Comments? In particular, can anyone think of pithy names for these
variables? The best I'd been able to come up with is MAX_JOIN_COLLAPSE
and MAX_FROM_COLLAPSE, but neither of these exactly sing...
regards, tom lane
There's been some recent discussion about the fact that Postgres
treats explicit JOIN syntax as constraining the actual join plan, cf
http://www.ca.postgresql.org/users-lounge/docs/7.3/postgres/explicit-joins.htmlThis behavior was originally in there simply because of lack of time
to consider alternatives. I now realize that it wouldn't be hard to
get the planner to do better --- basically, preprocess_jointree just
has to be willing to fold JoinExpr-under-JoinExpr into a FromExpr
when the joins are inner joins.But in the meantime, some folks have found the present behavior to be
a feature rather than a bug, since it lets them control planning time
on many-table queries. If we are going to change it, I think we need
some way to accommodate both camps.
[snip]
Comments? In particular, can anyone think of pithy names for these
variables? The best I'd been able to come up with is
MAX_JOIN_COLLAPSE and MAX_FROM_COLLAPSE, but neither of these
exactly sing...
How about something that's runtime tunable via a SET/SHOW config var?
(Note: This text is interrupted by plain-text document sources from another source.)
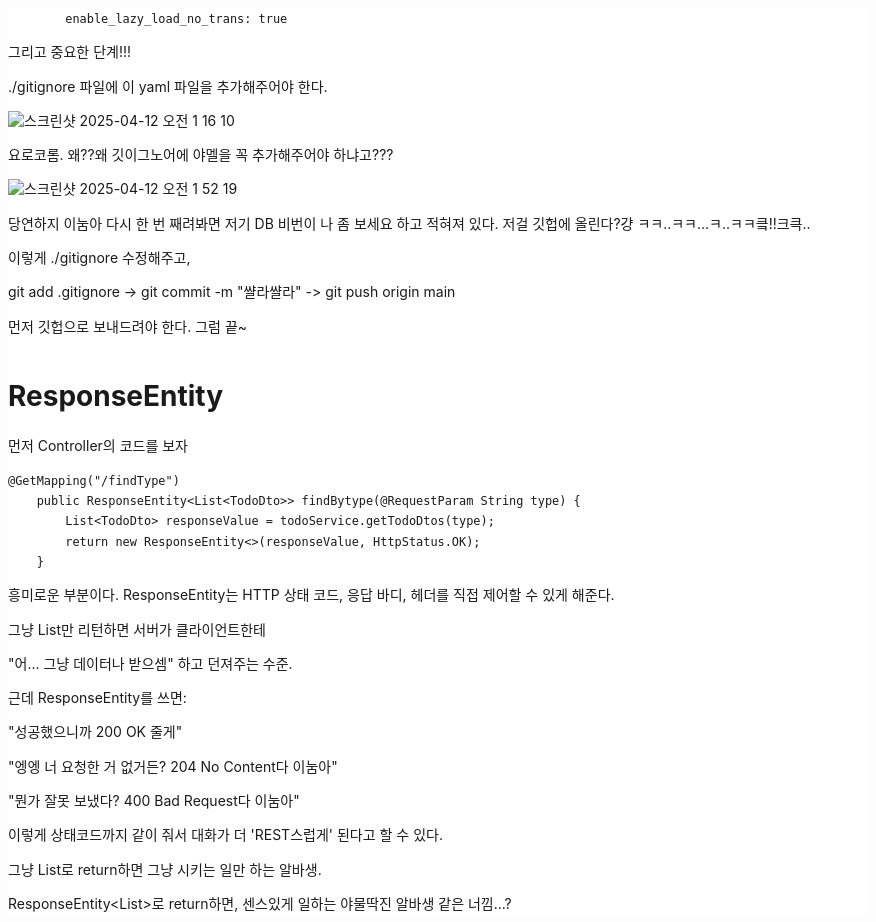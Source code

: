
 ```
        enable_lazy_load_no_trans: true
```

그리고 중요한 단계!!!

./gitignore 파일에 이 yaml 파일을 추가해주어야 한다.

<img width="200" alt="스크린샷 2025-04-12 오전 1 16 10" src="https://github.com/user-attachments/assets/4459dc45-f230-4e2c-8388-36acc648ac7f" />

요로코롬.
왜??왜 깃이그노어에 야멜을 꼭 추가해주어야 하냐고???

<img width="400" alt="스크린샷 2025-04-12 오전 1 52 19" src="https://github.com/user-attachments/assets/2d78ce4b-3c22-4ebf-9428-a58295bbfe29" />


당연하지 이눔아
다시 한 번 째려봐면 저기 DB 비번이 나 좀 보세요 하고 적혀져 있다. 저걸 깃헙에 올린다?걍 ㅋㅋ..ㅋㅋ...ㅋ..ㅋㅋ킄!!크큭..

이렇게 ./gitignore 수정해주고,

git add .gitignore -> git commit -m "쌸라쌸라" -> git push origin main

먼저 깃헙으로 보내드려야 한다.
그럼 끝~


# ResponseEntity

먼저 Controller의 코드를 보자

```
@GetMapping("/findType") 
    public ResponseEntity<List<TodoDto>> findBytype(@RequestParam String type) {
        List<TodoDto> responseValue = todoService.getTodoDtos(type);
        return new ResponseEntity<>(responseValue, HttpStatus.OK);
    }
```

흥미로운 부분이다.
ResponseEntity는 HTTP 상태 코드, 응답 바디, 헤더를 직접 제어할 수 있게 해준다.

그냥 List<TodoDto>만 리턴하면 서버가 클라이언트한테

"어... 그냥 데이터나 받으셈" 하고 던져주는 수준.

근데 ResponseEntity를 쓰면:

"성공했으니까 200 OK 줄게"

"엥엥 너 요청한 거 없거든? 204 No Content다 이눔아"

"뭔가 잘못 보냈다? 400 Bad Request다 이눔아"

이렇게 상태코드까지 같이 줘서 대화가 더 'REST스럽게' 된다고 할 수 있다.

그냥 List<TodoDto>로 return하면 그냥 시키는 일만 하는 알바생.

ResponseEntity<List<TodoDto>>로 return하면, 센스있게 일하는 야물딱진 알바생 같은 너낌...?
There are some queries that I have that I haven't spent any time
tuning and would love to have the planner spend its CPU thinking about
it instead of mine. Setting it to 2 by default, then on my tuned
queries, setting to something obscenely high so the planner won't muck
with what I know is fastest (or so I think at least).
I know this is a can of worms, but what about piggy backing on an
Oracle notation and having an inline way of setting this inside of a
comment?
SELECT /* +planner:collapse_tables=12 */ .... ?
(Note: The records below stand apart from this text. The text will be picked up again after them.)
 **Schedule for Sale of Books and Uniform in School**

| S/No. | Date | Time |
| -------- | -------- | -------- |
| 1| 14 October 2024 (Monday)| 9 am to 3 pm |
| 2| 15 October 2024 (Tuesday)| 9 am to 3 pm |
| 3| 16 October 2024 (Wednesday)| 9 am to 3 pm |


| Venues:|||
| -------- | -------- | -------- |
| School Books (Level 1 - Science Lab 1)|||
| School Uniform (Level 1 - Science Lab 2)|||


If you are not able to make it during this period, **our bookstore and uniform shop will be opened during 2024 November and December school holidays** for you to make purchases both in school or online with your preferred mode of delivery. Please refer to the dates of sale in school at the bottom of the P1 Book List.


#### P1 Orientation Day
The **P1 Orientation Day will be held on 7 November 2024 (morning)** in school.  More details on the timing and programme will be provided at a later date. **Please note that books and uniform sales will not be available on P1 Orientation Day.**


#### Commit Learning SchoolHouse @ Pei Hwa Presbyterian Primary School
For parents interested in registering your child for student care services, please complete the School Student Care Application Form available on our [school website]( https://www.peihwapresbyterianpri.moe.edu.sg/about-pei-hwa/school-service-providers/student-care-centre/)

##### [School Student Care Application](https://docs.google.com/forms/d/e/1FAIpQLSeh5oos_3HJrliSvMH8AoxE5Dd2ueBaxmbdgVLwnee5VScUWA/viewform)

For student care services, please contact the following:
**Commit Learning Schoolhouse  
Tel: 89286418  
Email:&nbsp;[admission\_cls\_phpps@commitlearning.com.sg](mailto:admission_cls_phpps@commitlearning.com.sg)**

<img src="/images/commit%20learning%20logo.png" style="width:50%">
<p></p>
^^^^^^^ ^^^^^^^^^^^^^^^ ^^^
system variable value
::shrug:: In brainstorm mode. Anyway, a few names:
auto_order_join
auto_order_join_max
auto_reorder_table_limit
auto_collapse_join
auto_collapse_num_join
auto_join_threshold
When I'm thinking about what this variable will do for me as a DBA, I
think it will make the plan more intelligent by reordering the joins.
My $0.02. -sc
--
Sean Chittenden
Sean Chittenden <sean@chittenden.org> writes:
How about something that's runtime tunable via a SET/SHOW config var?
Er, that's what I was talking about.
I know this is a can of worms, but what about piggy backing on an
Oracle notation and having an inline way of setting this inside of a
comment?
I don't want to go there ...
regards, tom lane
Tom,
I am very strongly in favor of this idea. I would personally prefer it if
the Join collapsing parmeter could be set at query time through a SET
statement, but will of course defer to the difficulty level in doing so.
Comments? In particular, can anyone think of pithy names for these
variables? The best I'd been able to come up with is MAX_JOIN_COLLAPSE
and MAX_FROM_COLLAPSE, but neither of these exactly sing...
How about:
EXPLICIT_JOIN_MINIMUM
and
FROM_COLLAPSE_LIMIT
Just to make the two params not sound so identical?
--
-Josh Berkus
Aglio Database Solutions
San Francisco
Josh Berkus <josh@agliodbs.com> writes:
I am very strongly in favor of this idea. I would personally prefer it if
the Join collapsing parmeter could be set at query time through a SET
statement, but will of course defer to the difficulty level in doing so.
I guess I failed to make it clear that that's what I meant. GUC
variables are those things that you can set via SET, or in the
postgresql.conf file, etc. These values would be just as manipulable
as, say, ENABLE_SEQSCAN.
How about:
EXPLICIT_JOIN_MINIMUM
and
FROM_COLLAPSE_LIMIT
Just to make the two params not sound so identical?
Hmm. The two parameters would have closely related functions, so I'd
sort of think that the names *should* be pretty similar.
regards, tom lane
Josh Berkus <josh@agliodbs.com> writes:
How about:
EXPLICIT_JOIN_MINIMUM
and
FROM_COLLAPSE_LIMIT
I've implemented this using FROM_COLLAPSE_LIMIT and JOIN_COLLAPSE_LIMIT
as the variable names. It'd be easy enough to change if someone comes
up with better names. You can read updated documentation at
http://developer.postgresql.org/docs/postgres/explicit-joins.html
regards, tom lane